### Dataset content
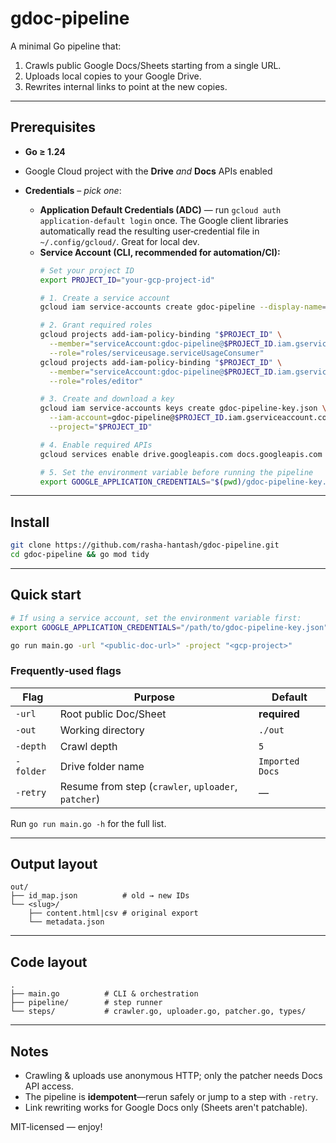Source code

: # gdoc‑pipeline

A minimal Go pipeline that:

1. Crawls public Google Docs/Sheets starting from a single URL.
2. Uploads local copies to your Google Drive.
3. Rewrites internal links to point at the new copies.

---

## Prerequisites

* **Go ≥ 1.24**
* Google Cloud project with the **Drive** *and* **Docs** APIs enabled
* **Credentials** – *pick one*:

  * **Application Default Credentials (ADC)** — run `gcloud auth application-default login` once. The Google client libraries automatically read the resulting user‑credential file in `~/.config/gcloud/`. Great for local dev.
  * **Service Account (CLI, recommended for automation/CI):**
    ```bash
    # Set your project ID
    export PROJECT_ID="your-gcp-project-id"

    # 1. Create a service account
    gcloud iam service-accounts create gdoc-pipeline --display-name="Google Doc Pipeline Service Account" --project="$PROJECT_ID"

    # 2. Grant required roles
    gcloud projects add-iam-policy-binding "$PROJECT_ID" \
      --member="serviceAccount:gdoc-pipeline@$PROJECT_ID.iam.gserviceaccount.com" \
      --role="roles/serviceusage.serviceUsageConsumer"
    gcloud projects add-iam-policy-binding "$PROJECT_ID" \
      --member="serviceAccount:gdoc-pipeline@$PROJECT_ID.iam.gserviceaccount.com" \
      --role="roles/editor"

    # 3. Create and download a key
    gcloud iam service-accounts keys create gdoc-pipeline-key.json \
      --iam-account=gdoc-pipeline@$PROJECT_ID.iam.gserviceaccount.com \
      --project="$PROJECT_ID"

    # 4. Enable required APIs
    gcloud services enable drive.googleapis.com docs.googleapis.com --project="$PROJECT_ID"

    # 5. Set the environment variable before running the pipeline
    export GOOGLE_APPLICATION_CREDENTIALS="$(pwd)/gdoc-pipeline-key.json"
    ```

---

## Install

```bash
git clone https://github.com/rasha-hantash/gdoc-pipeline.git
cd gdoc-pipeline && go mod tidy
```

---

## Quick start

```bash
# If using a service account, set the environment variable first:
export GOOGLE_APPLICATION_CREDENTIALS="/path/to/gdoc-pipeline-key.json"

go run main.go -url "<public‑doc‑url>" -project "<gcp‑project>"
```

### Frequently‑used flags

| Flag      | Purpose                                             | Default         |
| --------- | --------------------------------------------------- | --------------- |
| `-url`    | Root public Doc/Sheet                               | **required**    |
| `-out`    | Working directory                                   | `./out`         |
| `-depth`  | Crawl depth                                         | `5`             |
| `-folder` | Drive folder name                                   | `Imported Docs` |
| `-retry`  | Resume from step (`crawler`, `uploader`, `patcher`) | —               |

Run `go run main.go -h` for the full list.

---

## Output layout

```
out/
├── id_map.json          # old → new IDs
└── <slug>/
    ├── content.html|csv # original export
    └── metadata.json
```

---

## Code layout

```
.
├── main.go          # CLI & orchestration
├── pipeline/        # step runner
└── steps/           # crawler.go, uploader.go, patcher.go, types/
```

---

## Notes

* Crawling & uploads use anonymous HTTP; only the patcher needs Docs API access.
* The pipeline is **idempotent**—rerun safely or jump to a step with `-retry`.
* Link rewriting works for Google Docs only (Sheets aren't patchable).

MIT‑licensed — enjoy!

### What is needed
In your copy of the material, every word must match and no image should appear.

### Solution to this exercise
Source code

: # gdoc‑pipeline

A minimal Go pipeline that:

1. Crawls public Google Docs/Sheets starting from a single URL.
2. Uploads local copies to your Google Drive.
3. Rewrites internal links to point at the new copies.

---

## Prerequisites

* **Go ≥ 1.24**
* Google Cloud project with the **Drive** *and* **Docs** APIs enabled
* **Credentials** – *pick one*:

  * **Application Default Credentials (ADC)** — run `gcloud auth application-default login` once. The Google client libraries automatically read the resulting user‑credential file in `~/.config/gcloud/`. Great for local dev.
  * **Service Account (CLI, recommended for automation/CI):**
    ```bash
    # Set your project ID
    export PROJECT_ID="your-gcp-project-id"

    # 1. Create a service account
    gcloud iam service-accounts create gdoc-pipeline --display-name="Google Doc Pipeline Service Account" --project="$PROJECT_ID"

    # 2. Grant required roles
    gcloud projects add-iam-policy-binding "$PROJECT_ID" \
      --member="serviceAccount:gdoc-pipeline@$PROJECT_ID.iam.gserviceaccount.com" \
      --role="roles/serviceusage.serviceUsageConsumer"
    gcloud projects add-iam-policy-binding "$PROJECT_ID" \
      --member="serviceAccount:gdoc-pipeline@$PROJECT_ID.iam.gserviceaccount.com" \
      --role="roles/editor"

    # 3. Create and download a key
    gcloud iam service-accounts keys create gdoc-pipeline-key.json \
      --iam-account=gdoc-pipeline@$PROJECT_ID.iam.gserviceaccount.com \
      --project="$PROJECT_ID"

    # 4. Enable required APIs
    gcloud services enable drive.googleapis.com docs.googleapis.com --project="$PROJECT_ID"

    # 5. Set the environment variable before running the pipeline
    export GOOGLE_APPLICATION_CREDENTIALS="$(pwd)/gdoc-pipeline-key.json"
    ```

---

## Install

```bash
git clone https://github.com/rasha-hantash/gdoc-pipeline.git
cd gdoc-pipeline && go mod tidy
```

---

## Quick start

```bash
# If using a service account, set the environment variable first:
export GOOGLE_APPLICATION_CREDENTIALS="/path/to/gdoc-pipeline-key.json"

go run main.go -url "<public‑doc‑url>" -project "<gcp‑project>"
```

### Frequently‑used flags

| Flag      | Purpose                                             | Default         |
| --------- | --------------------------------------------------- | --------------- |
| `-url`    | Root public Doc/Sheet                               | **required**    |
| `-out`    | Working directory                                   | `./out`         |
| `-depth`  | Crawl depth                                         | `5`             |
| `-folder` | Drive folder name                                   | `Imported Docs` |
| `-retry`  | Resume from step (`crawler`, `uploader`, `patcher`) | —               |

Run `go run main.go -h` for the full list.

---

## Output layout

```
out/
├── id_map.json          # old → new IDs
└── <slug>/
    ├── content.html|csv # original export
    └── metadata.json
```

---

## Code layout

```
.
├── main.go          # CLI & orchestration
├── pipeline/        # step runner
└── steps/           # crawler.go, uploader.go, patcher.go, types/
```

---

## Notes

* Crawling & uploads use anonymous HTTP; only the patcher needs Docs API access.
* The pipeline is **idempotent**—rerun safely or jump to a step with `-retry`.
* Link rewriting works for Google Docs only (Sheets aren't patchable).

MIT‑licensed — enjoy!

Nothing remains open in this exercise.